Unforgiving Years

Sergevictor
For a brief period in the 1920s, Soviet culture was among the most dynamic and creative in all Europe. During a visit to Moscow in 1927, Walter Benjamin remarked on the "improvisatory" nature of post-revolutionary Russia. But even during Benjamin’s visit the lights were starting to dim. By the time Stalin consolidated power in the early 1930s, Soviet culture was well into its extended Socialist Realist phase, with its beaming factory workers, overflowing wheat harvests, and tractors that look like they’re about to burst into song.

But what if Soviet culture had retained its creativity throughout the 1930s? Victor Serge (real name: Victor Lvovich Kibalchich) certainly would have been one of its literary stars, and he would have been much better known today.

That we have any Serge novels, let alone the seven he managed to publish, is something of a miracle. He lived a tough life. Born to penniless anti-czarists in Brussels, Belgium, Serge watched his younger brother starve to death. His first career choice was being an anarchist. That career ended with a four-year term in a French prison. His second career as a Soviet agent based in Berlin concluded with an ill-considered decision to join the Trotskyites’ battle against Stalin. In 1928 he fled the USSR for Paris, where he began his third career, as a writer.

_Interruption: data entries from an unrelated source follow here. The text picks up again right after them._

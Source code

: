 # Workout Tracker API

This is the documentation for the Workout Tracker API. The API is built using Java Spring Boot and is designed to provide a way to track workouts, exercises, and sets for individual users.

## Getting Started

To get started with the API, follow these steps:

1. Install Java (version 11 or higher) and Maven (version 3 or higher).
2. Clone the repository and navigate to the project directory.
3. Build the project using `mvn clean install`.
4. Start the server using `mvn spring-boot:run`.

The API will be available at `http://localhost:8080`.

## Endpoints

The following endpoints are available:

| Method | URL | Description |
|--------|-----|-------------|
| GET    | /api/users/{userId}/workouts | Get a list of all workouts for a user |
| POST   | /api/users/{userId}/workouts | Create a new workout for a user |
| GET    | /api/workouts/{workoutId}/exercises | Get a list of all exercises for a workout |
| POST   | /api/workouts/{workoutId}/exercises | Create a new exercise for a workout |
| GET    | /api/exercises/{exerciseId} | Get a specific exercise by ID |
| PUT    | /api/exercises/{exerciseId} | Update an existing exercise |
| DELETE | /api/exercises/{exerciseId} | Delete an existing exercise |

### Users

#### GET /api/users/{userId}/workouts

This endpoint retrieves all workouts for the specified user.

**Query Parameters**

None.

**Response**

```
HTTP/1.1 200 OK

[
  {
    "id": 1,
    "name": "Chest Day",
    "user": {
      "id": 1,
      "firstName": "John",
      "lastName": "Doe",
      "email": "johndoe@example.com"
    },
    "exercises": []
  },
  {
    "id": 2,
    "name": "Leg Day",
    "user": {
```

Serge’s tense years in Paris dodging Stalin’s murderous agents formed the bases became the basis for Unforgiving Years, his last novel, written in 1947 and first published in France in 1971. The novel, like all his novels, was written in French, and it’s available for the first time in English in a translation by Richard Greeman. The action opens in the weirdly calm days before the outbreak of World War II, when Parisians were preoccupied with lurid crimes and adulterous affairs. Serge’s hero is known by various names, but the narrator calls him D. We meet him immediately after he has decided to quit the Soviet secret service because he’s lost faith in the communist revolution. Unfortunately for D, it was no easier to quit Soviet intelligence than it was to quit the Mafia. He knows he’s doomed, but he sticks around for a few days trying to persuade two women, Nadine and Daria, to escape the French capital with him.  Nadine reluctantly agrees to leave with him, but Daria flatly refuses, partly because D is prone to anguished and confused ruminations on his own principles–not a good quality when the history’s bloodiest conflict is starting to ignite. Serge depicts D’s thought process with a prose style that combines the energy and conviction of agitprop with the refined inventiveness of high modernism. The default viewpoint is third person, but the point of view can switch at any time, such as when D asks himself,

What is "conscience"? A residue of beliefs inculcated in us from the time of primitive taboos until today’s mass press? Psychologists have come up with an appropriate term for these imprints deep within us: the superego, they say. I have nothing left to invoke but conscience, and I don’t even know what it is […] I’m behaving almost like a believer. I cannot do otherwise: Luther’s words. Except that the German visionary who flung his inkwell at the devil went on to add, "God help me!" What will come to help me?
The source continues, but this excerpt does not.